When you go to sleep, your brain powers down, and most of what is in electrical memory gets lost during the nighttime (kinda like when a PC is switched off and short-term memory, RAM, disappears). Sleep causes the information in electrical memory to fade according to its relevance. More important information doesn't fade as fast as the trivial stuff.

Here we stand … the possibilities of email messaging in one hand, the nature of memory in the other. So the critical question is this: How relevant are your short-term messages? Better still, how relevant are the messages you want your customers to remember over the long haul? How can you make sure your prospect is going to remember you the morning after?

Electrical memory is of limited capacity. If you try to add an item to it, the new item pushes out a previous, less-relevant one. Imagine aiming a fire hose at a teacup. ALL the information coming at you - TV, Radio, Web pages, Newspapers, Emails, Billboards, Direct mail, Fliers, Music, plus what your kid swapper her peanut butter and jelly sandwich for at school - is the water consistently and vigorously trained on the teacup (a.k.a. your brain, or more specifically, your electrical memory). Some of the water stays in the teacup; the rest spills out. Relevance determines which "water drops" stay in - you store in electrical memory only that information that's important to you at a certain moment in time.

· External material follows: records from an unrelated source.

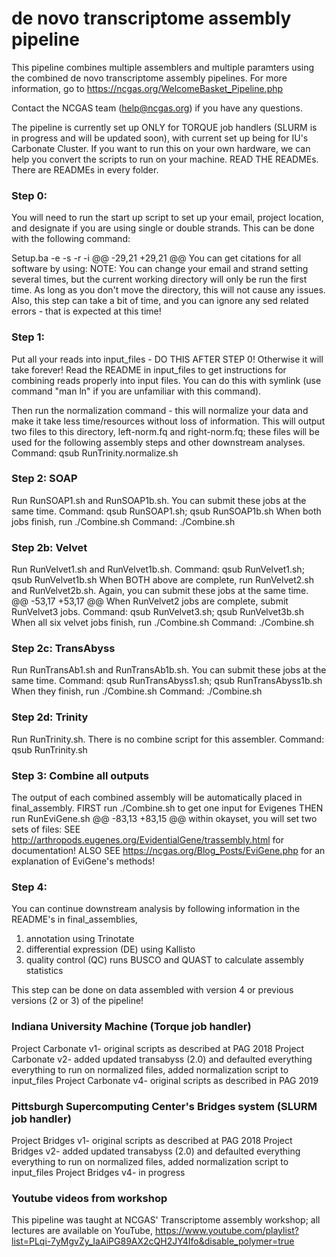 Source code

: de novo transcriptome assembly pipeline
=============================================

This pipeline combines multiple assemblers and multiple paramters using the combined de novo transcriptome assembly pipelines. For more information, go to https://ncgas.org/WelcomeBasket_Pipeline.php 

Contact the NCGAS team (help@ncgas.org) if you have any questions.

The pipeline is currently set up ONLY for TORQUE job handlers (SLURM is in progress and will be updated soon), with current set up being for IU's Carbonate Cluster. If you want to run this on your own hardware, we can help you convert the scripts to run on your machine. READ THE READMEs. There are READMEs in every folder.

### Step 0: ###
You will need to run the start up script to set up your email, project location, and designate if you are using single or double strands.  This can be done with the following command:

  Setup.ba -e <your email> -s <single or double> -r <read length> -i <insert size if double>
@@ -29,21 +29,21 @@ You can get citations for all software by using: 
NOTE: You can change your email and strand setting several times, but the current working directory will only be run the first time.  As long as you don't move the directory, this will not cause any issues.
Also, this step can take a bit of time, and you can ignore any sed related errors - that is expected at this time!


### Step 1: ###
Put all your reads into input_files - DO THIS AFTER STEP 0! Otherwise it will take forever!
Read the README in input_files to get instructions for combining reads properly into input files.
You can do this with symlink (use command "man ln" if you are unfamiliar with this command).

Then run the normalization command - this will normalize your data and make it take less time/resources without loss of information.
This will output two files to this directory, left-norm.fq and right-norm.fq; these files will be used for the following assembly steps and other downstream analyses.
Command: qsub RunTrinity.normalize.sh


### Step 2: SOAP ###
Run RunSOAP1.sh and RunSOAP1b.sh. You can submit these jobs at the same time.
Command: qsub RunSOAP1.sh; qsub RunSOAP1b.sh
When both jobs finish, run ./Combine.sh
Command: ./Combine.sh


### Step 2b: Velvet ###
Run RunVelvet1.sh and RunVelvet1b.sh. 
Command: qsub RunVelvet1.sh; qsub RunVelvet1b.sh
When BOTH above are complete, run RunVelvet2.sh and RunVelvet2b.sh. Again, you can submit these jobs at the same time.
@@ -53,17 +53,17 @@ When RunVelvet2 jobs are complete, submit RunVelvet3 jobs. 
Command: qsub RunVelvet3.sh; qsub RunVelvet3b.sh
When all six velvet jobs finish, run ./Combine.sh
Command: ./Combine.sh


### Step 2c: TransAbyss ###
Run RunTransAb1.sh and RunTransAb1b.sh. You can submit these jobs at the same time.
Command: qsub RunTransAbyss1.sh; qsub RunTransAbyss1b.sh
When they finish, run ./Combine.sh
Command: ./Combine.sh


### Step 2d: Trinity
Run RunTrinity.sh. There is no combine script for this assembler.
Command: qsub RunTrinity.sh


### Step 3: Combine all outputs ###
The output of each combined assembly will be automatically placed in final_assembly.
FIRST run ./Combine.sh to get one input for Evigenes
THEN run RunEviGene.sh
@@ -83,13 +83,15 @@ within okayset, you will set two sets of files:
SEE http://arthropods.eugenes.org/EvidentialGene/trassembly.html for documentation!
ALSO SEE https://ncgas.org/Blog_Posts/EviGene.php for an explanation of EviGene's methods!


### Step 4: ###
You can continue downstream analysis by following information in the README's in final_assemblies, 
1. annotation using Trinotate
2. differential expression (DE) using Kallisto
3. quality control (QC) runs BUSCO and QUAST to calculate assembly statistics

This step can be done on data assembled with version 4 or previous versions (2 or 3) of the pipeline!

### Indiana University Machine (Torque job handler) ###
Project Carbonate v1- original scripts as described at PAG 2018
Project Carbonate v2- added updated transabyss (2.0) and defaulted everything everything to run on normalized files, added normalization script to input_files
Project Carbonate v4- original scripts as described in PAG 2019

### Pittsburgh Supercomputing Center's Bridges system (SLURM job handler) ###
Project Bridges v1- original scripts as described at PAG 2018
Project Bridges v2- added updated transabyss (2.0) and defaulted everything everything to run on normalized files, added normalization script to input_files
Project Bridges v4- in progress

### Youtube videos from workshop ###
This pipeline was taught at NCGAS' Transcriptome assembly workshop; all lectures are available on YouTube, https://www.youtube.com/playlist?list=PLqi-7yMgvZy_IaAiPG89AX2cQH2JY4Ifo&disable_polymer=true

Once you get a message to stay inside the teacup, the human computer works on transferring it from electrical to chemical memory.

Chemical memory is long-term, stored memory … it's all the things that you can remember. It's like your computer's hard disk. If you really need to store your data so you can get it back, you save it to the hard disk before you power down your computer. Unlike the ephemeral RAM of electrical memory, chemical memory is the repository of “known information” from the hard drive of the human computer.

Chemical memory, business-wise, is “top of mind awareness”; it is being the company your customers think of first and feel best about whenever they need your products or whenever your product category is named. In other words, branding.

Advertisers try to “whip people into action” with the urgency of a limited-time offer. They can be sure at best, that if their message is relevant, it will stay in electrical memory only until the expiration date, after which it will be erased forever from the brain.

When an advertiser focuses effort on limited-time offers, the only thing that makes it into chemical memory is: “this advertiser makes limited-time offers.” In essence, the advertiser is training the customer to ask, “When does this go on sale?” Surely you're in business for something grander than that!

Three things can be done to increase the transfer of a message from electrical memory to chemical memory:

· Increase the relevancy of the message

· Increase the frequency of its repetition

· Increase the relevancy of the message and the frequency of its repetition

Branding is accomplished only when you have a relevant message that is repeated with enough frequency to become securely stored in chemical memory.

Buy-now messages are immediate, direct response-type messages by nature, while build-identity messages are aimed at meeting deeper, more long-term goals. And it is possible for your communications to do both. You can convey, in the same communication, a powerful, long-term branding message accompanied by one or more short-term, direct response messages. Putting all your eggs in the Short-Term Message Basket will lead you nowhere. Without strong, long-term, brand-building messages integrated into your communications, you are harming your chances for long-term success.

Remember, some of the people receiving your messages don't need what you sell right now. What are you saying to them? How are you making them feel? Who will they buy from when their need arises?